Problem to work on:
Show only those lines of the entries where the string "RuleIdInput" is found.

(Dataset entries)

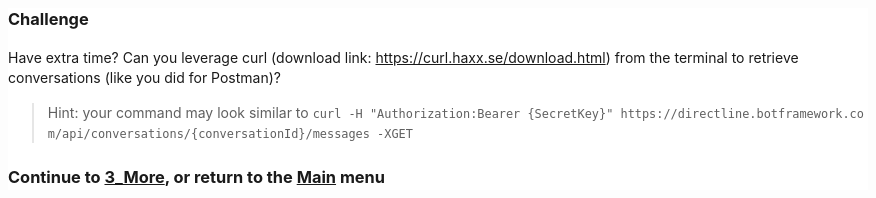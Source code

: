 ### Challenge  

Have extra time? Can you leverage curl (download link: https://curl.haxx.se/download.html) from the terminal to retrieve conversations (like you did for Postman)?  

> Hint: your command may look similar to `curl -H "Authorization:Bearer {SecretKey}" https://directline.botframework.com/api/conversations/{conversationId}/messages -XGET`


### Continue to [3_More](./3_More.md), or return to the [Main](../../README.md) menu
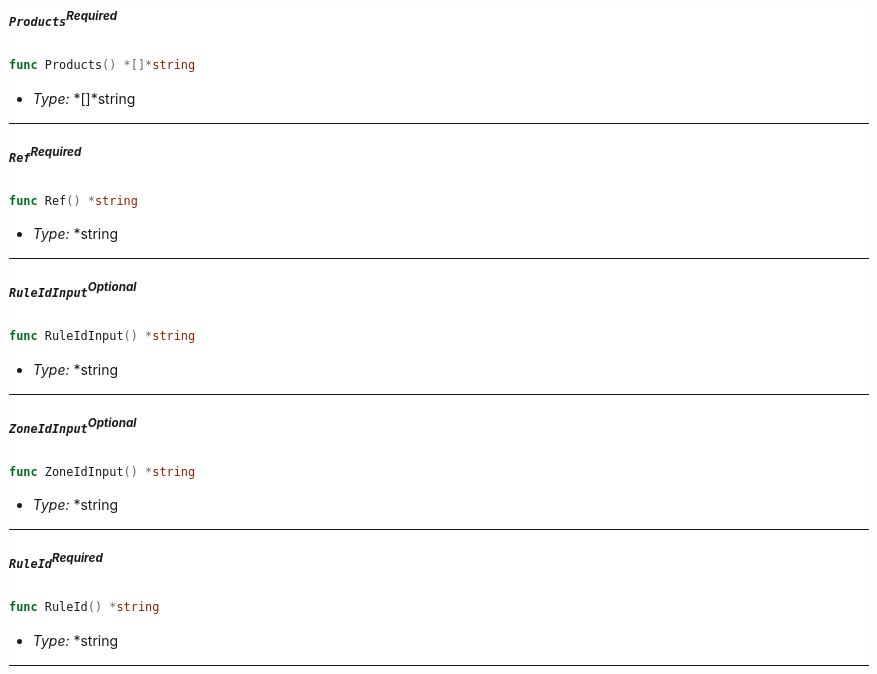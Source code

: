 ##### `Products`<sup>Required</sup> <a name="Products" id="@cdktf/provider-cloudflare.dataCloudflareFirewallRule.DataCloudflareFirewallRule.property.products"></a>

```go
func Products() *[]*string
```

- *Type:* *[]*string

---

##### `Ref`<sup>Required</sup> <a name="Ref" id="@cdktf/provider-cloudflare.dataCloudflareFirewallRule.DataCloudflareFirewallRule.property.ref"></a>

```go
func Ref() *string
```

- *Type:* *string

---

##### `RuleIdInput`<sup>Optional</sup> <a name="RuleIdInput" id="@cdktf/provider-cloudflare.dataCloudflareFirewallRule.DataCloudflareFirewallRule.property.ruleIdInput"></a>

```go
func RuleIdInput() *string
```

- *Type:* *string

---

##### `ZoneIdInput`<sup>Optional</sup> <a name="ZoneIdInput" id="@cdktf/provider-cloudflare.dataCloudflareFirewallRule.DataCloudflareFirewallRule.property.zoneIdInput"></a>

```go
func ZoneIdInput() *string
```

- *Type:* *string

---

##### `RuleId`<sup>Required</sup> <a name="RuleId" id="@cdktf/provider-cloudflare.dataCloudflareFirewallRule.DataCloudflareFirewallRule.property.ruleId"></a>

```go
func RuleId() *string
```

- *Type:* *string

---
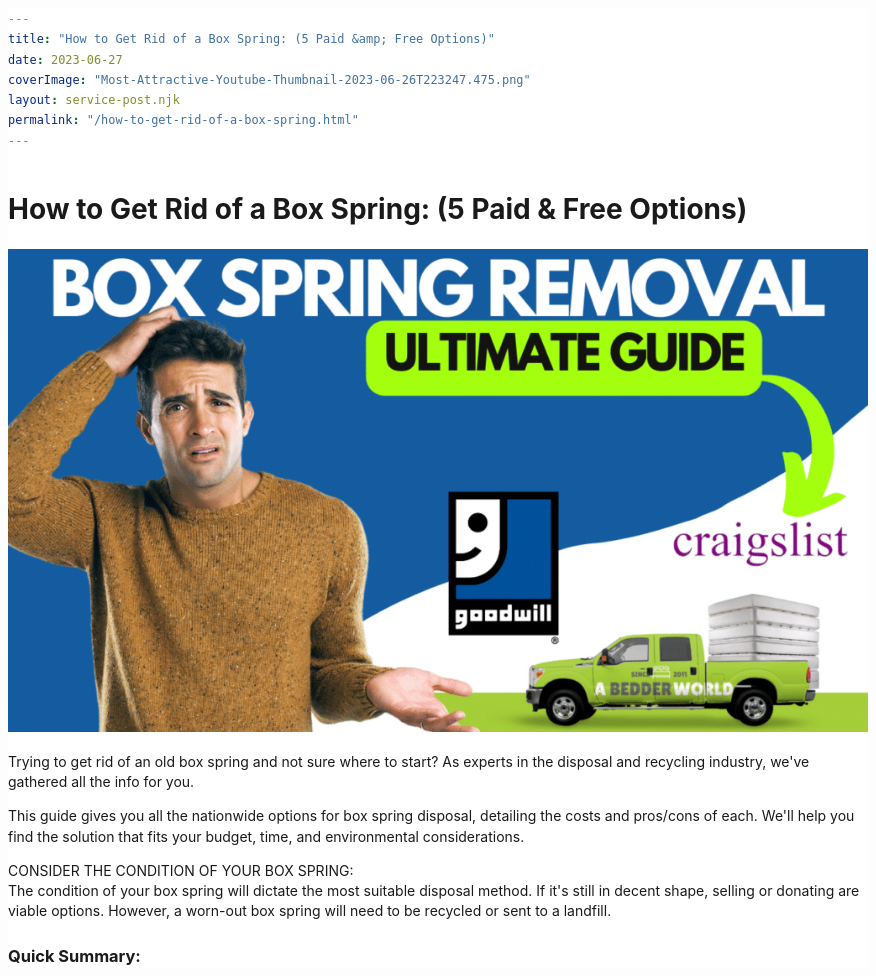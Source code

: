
```yaml
---
title: "How to Get Rid of a Box Spring: (5 Paid &amp; Free Options)"
date: 2023-06-27
coverImage: "Most-Attractive-Youtube-Thumbnail-2023-06-26T223247.475.png"
layout: service-post.njk
permalink: "/how-to-get-rid-of-a-box-spring.html"
---
```


# How to Get Rid of a Box Spring: (5 Paid & Free Options)

![box-spring-disposal-guide-banner-image](/filtered-images/Most-Attractive-Youtube-Thumbnail-2023-06-26T223247.475-1024x576.png)

Trying to get rid of an old box spring and not sure where to start? As experts in the disposal and recycling industry, we've gathered all the info for you.

This guide gives you all the nationwide options for box spring disposal, detailing the costs and pros/cons of each. We'll help you find the solution that fits your budget, time, and environmental considerations.

CONSIDER THE CONDITION OF YOUR BOX SPRING:  
The condition of your box spring will dictate the most suitable disposal method. If it's still in decent shape, selling or donating are viable options. However, a worn-out box spring will need to be recycled or sent to a landfill.

### Quick Summary:
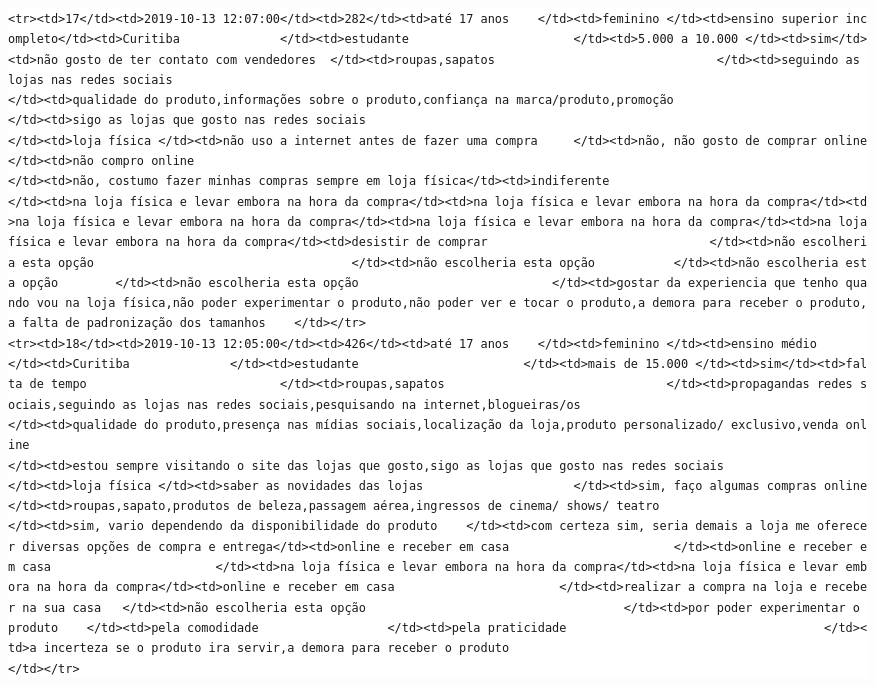 	<tr><td>17</td><td>2019-10-13 12:07:00</td><td>282</td><td>até 17 anos    </td><td>feminino </td><td>ensino superior incompleto</td><td>Curitiba              </td><td>estudante                       </td><td>5.000 a 10.000 </td><td>sim</td><td>não gosto de ter contato com vendedores  </td><td>roupas,sapatos                               </td><td>seguindo as lojas nas redes sociais                                                                                                                                                                  </td><td>qualidade do produto,informações sobre o produto,confiança na marca/produto,promoção                                                                                                                                                                                                              </td><td>sigo as lojas que gosto nas redes sociais                                                                                                                                                                                            </td><td>loja física </td><td>não uso a internet antes de fazer uma compra     </td><td>não, não gosto de comprar online             </td><td>não compro online                                                                                                                  </td><td>não, costumo fazer minhas compras sempre em loja física</td><td>indiferente                                                                         </td><td>na loja física e levar embora na hora da compra</td><td>na loja física e levar embora na hora da compra</td><td>na loja física e levar embora na hora da compra</td><td>na loja física e levar embora na hora da compra</td><td>na loja física e levar embora na hora da compra</td><td>desistir de comprar                               </td><td>não escolheria esta opção                                    </td><td>não escolheria esta opção           </td><td>não escolheria esta opção        </td><td>não escolheria esta opção                           </td><td>gostar da experiencia que tenho quando vou na loja física,não poder experimentar o produto,não poder ver e tocar o produto,a demora para receber o produto,a falta de padronização dos tamanhos    </td></tr>
	<tr><td>18</td><td>2019-10-13 12:05:00</td><td>426</td><td>até 17 anos    </td><td>feminino </td><td>ensino médio              </td><td>Curitiba              </td><td>estudante                       </td><td>mais de 15.000 </td><td>sim</td><td>falta de tempo                           </td><td>roupas,sapatos                               </td><td>propagandas redes sociais,seguindo as lojas nas redes sociais,pesquisando na internet,blogueiras/os                                                                                                  </td><td>qualidade do produto,presença nas mídias sociais,localização da loja,produto personalizado/ exclusivo,venda online                                                                                                                                                                                </td><td>estou sempre visitando o site das lojas que gosto,sigo as lojas que gosto nas redes sociais                                                                                                                                          </td><td>loja física </td><td>saber as novidades das lojas                     </td><td>sim, faço algumas compras online             </td><td>roupas,sapato,produtos de beleza,passagem aérea,ingressos de cinema/ shows/ teatro                                                 </td><td>sim, vario dependendo da disponibilidade do produto    </td><td>com certeza sim, seria demais a loja me oferecer diversas opções de compra e entrega</td><td>online e receber em casa                       </td><td>online e receber em casa                       </td><td>na loja física e levar embora na hora da compra</td><td>na loja física e levar embora na hora da compra</td><td>online e receber em casa                       </td><td>realizar a compra na loja e receber na sua casa   </td><td>não escolheria esta opção                                    </td><td>por poder experimentar o produto    </td><td>pela comodidade                  </td><td>pela praticidade                                    </td><td>a incerteza se o produto ira servir,a demora para receber o produto                                                                                                                                </td></tr>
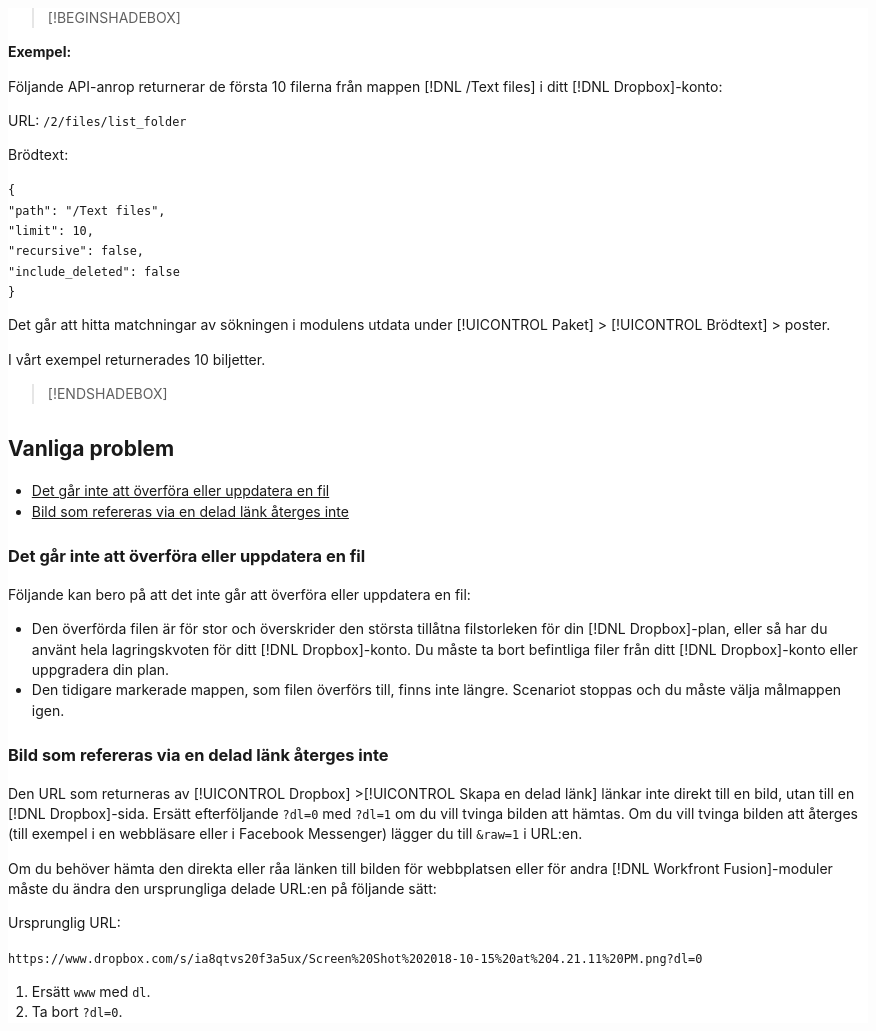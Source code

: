 >[!BEGINSHADEBOX]

**Exempel:**

Följande API-anrop returnerar de första 10 filerna från mappen [!DNL /Text files] i ditt [!DNL Dropbox]-konto:

URL: `/2/files/list_folder`

Brödtext:

```
{
"path": "/Text files",
"limit": 10,
"recursive": false,
"include_deleted": false
}
```

Det går att hitta matchningar av sökningen i modulens utdata under [!UICONTROL Paket] > [!UICONTROL Brödtext] > poster.

I vårt exempel returnerades 10 biljetter.

>[!ENDSHADEBOX]

## Vanliga problem

* [Det går inte att överföra eller uppdatera en fil](#unable-to-upload-or-update-a-file)
* [Bild som refereras via en delad länk återges inte](#image-referenced-via-a-shared-link-does-not-render)

### Det går inte att överföra eller uppdatera en fil

Följande kan bero på att det inte går att överföra eller uppdatera en fil:

* Den överförda filen är för stor och överskrider den största tillåtna filstorleken för din [!DNL Dropbox]-plan, eller så har du använt hela lagringskvoten för ditt [!DNL Dropbox]-konto. Du måste ta bort befintliga filer från ditt [!DNL Dropbox]-konto eller uppgradera din plan.
* Den tidigare markerade mappen, som filen överförs till, finns inte längre. Scenariot stoppas och du måste välja målmappen igen.

### Bild som refereras via en delad länk återges inte

Den URL som returneras av [!UICONTROL Dropbox] >[!UICONTROL Skapa en delad länk] länkar inte direkt till en bild, utan till en [!DNL Dropbox]-sida. Ersätt efterföljande `?dl=0` med `?dl=1` om du vill tvinga bilden att hämtas. Om du vill tvinga bilden att återges (till exempel i en webbläsare eller i Facebook Messenger) lägger du till `&raw=1` i URL:en.

Om du behöver hämta den direkta eller råa länken till bilden för webbplatsen eller för andra [!DNL Workfront Fusion]-moduler måste du ändra den ursprungliga delade URL:en på följande sätt:

Ursprunglig URL:

`https://www.dropbox.com/s/ia8qtvs20f3a5ux/Screen%20Shot%202018-10-15%20at%204.21.11%20PM.png?dl=0`

1. Ersätt `www` med `dl`.
1. Ta bort `?dl=0`.
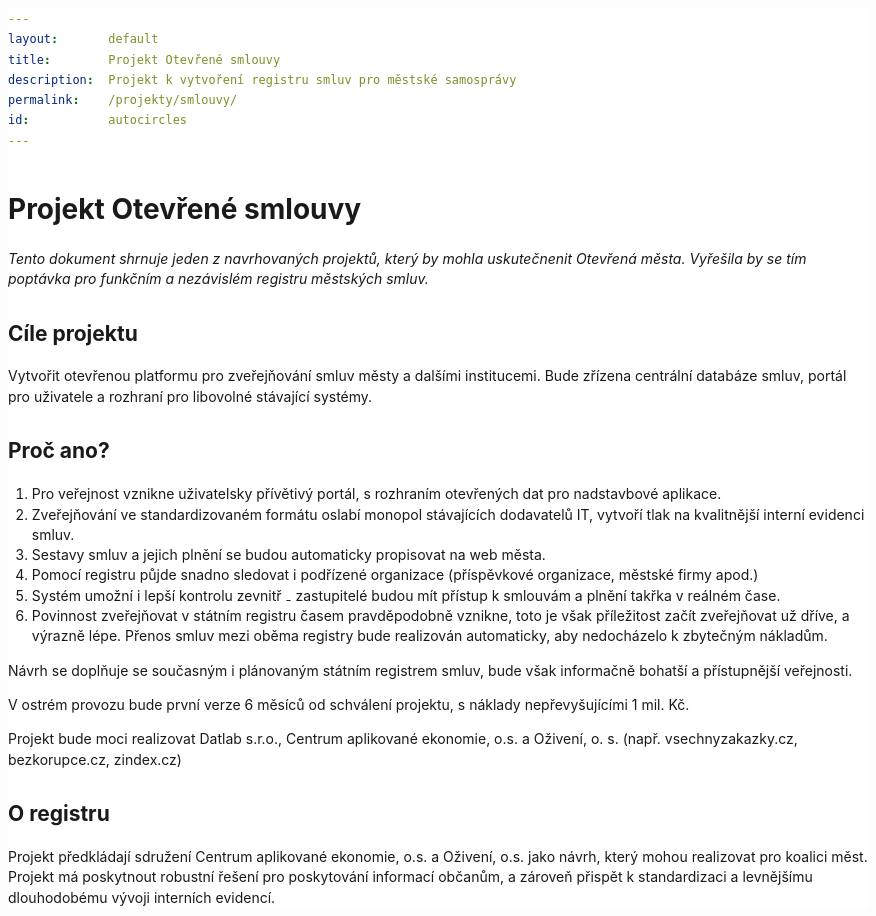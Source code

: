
 ```yaml
---
layout:       default
title:        Projekt Otevřené smlouvy
description:  Projekt k vytvoření registru smluv pro městské samosprávy
permalink:    /projekty/smlouvy/
id:           autocircles
---
```


Projekt Otevřené smlouvy
========================

*Tento dokument shrnuje jeden z navrhovaných projektů, který by mohla uskutečnenit Otevřená města. Vyřešila by se tím poptávka pro funkčním a
nezávislém registru městských smluv.*

## Cíle projektu

Vytvořit otevřenou platformu pro zveřejňování smluv městy a dalšími institucemi.
Bude zřízena centrální databáze smluv, portál pro uživatele a rozhraní pro libovolné stávající systémy.

## Proč ano?

1. Pro veřejnost vznikne uživatelsky přívětivý portál, s rozhraním otevřených dat pro nadstavbové aplikace.
2. Zveřejňování ve standardizovaném formátu oslabí monopol stávajících dodavatelů IT, vytvoří tlak na kvalitnější interní evidenci smluv.
3. Sestavy smluv a jejich plnění se budou automaticky propisovat na web města.
4. Pomocí registru půjde snadno sledovat i podřízené organizace (příspěvkové organizace, městské firmy apod.)
5. Systém umožní i lepší kontrolu zevnitř ₋ zastupitelé budou mít přístup k smlouvám a plnění takřka v reálném čase.
6. Povinnost zveřejňovat v státním registru časem pravděpodobně vznikne, toto je však příležitost začít zveřejňovat už dříve, a výrazně lépe. Přenos smluv mezi oběma registry bude realizován automaticky, aby nedocházelo k zbytečným nákladům.

Návrh se doplňuje se současným i plánovaným státním registrem smluv, bude však informačně bohatší a přístupnější veřejnosti.

V ostrém provozu bude první verze 6 měsíců od schválení projektu, s náklady nepřevyšujícími 1 mil. Kč.

Projekt bude moci realizovat Datlab s.r.o., Centrum aplikované ekonomie, o.s. a Oživení, o. s. (např. vsechnyzakazky.cz, bezkorupce.cz, zindex.cz)

## O registru

Projekt předkládají sdružení Centrum aplikované ekonomie, o.s. a Oživení, o.s. jako návrh, který mohou realizovat pro koalici měst. Projekt má poskytnout robustní řešení pro poskytování informací občanům, a zároveň přispět k standardizaci a levnějšímu dlouhodobému vývoji interních evidencí.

Expected answer:
##### `RuleIdInput`<sup>Optional</sup> <a name="RuleIdInput" id="@cdktf/provider-cloudflare.dataCloudflareFirewallRule.DataCloudflareFirewallRule.property.ruleIdInput"></a>
func RuleIdInput() *string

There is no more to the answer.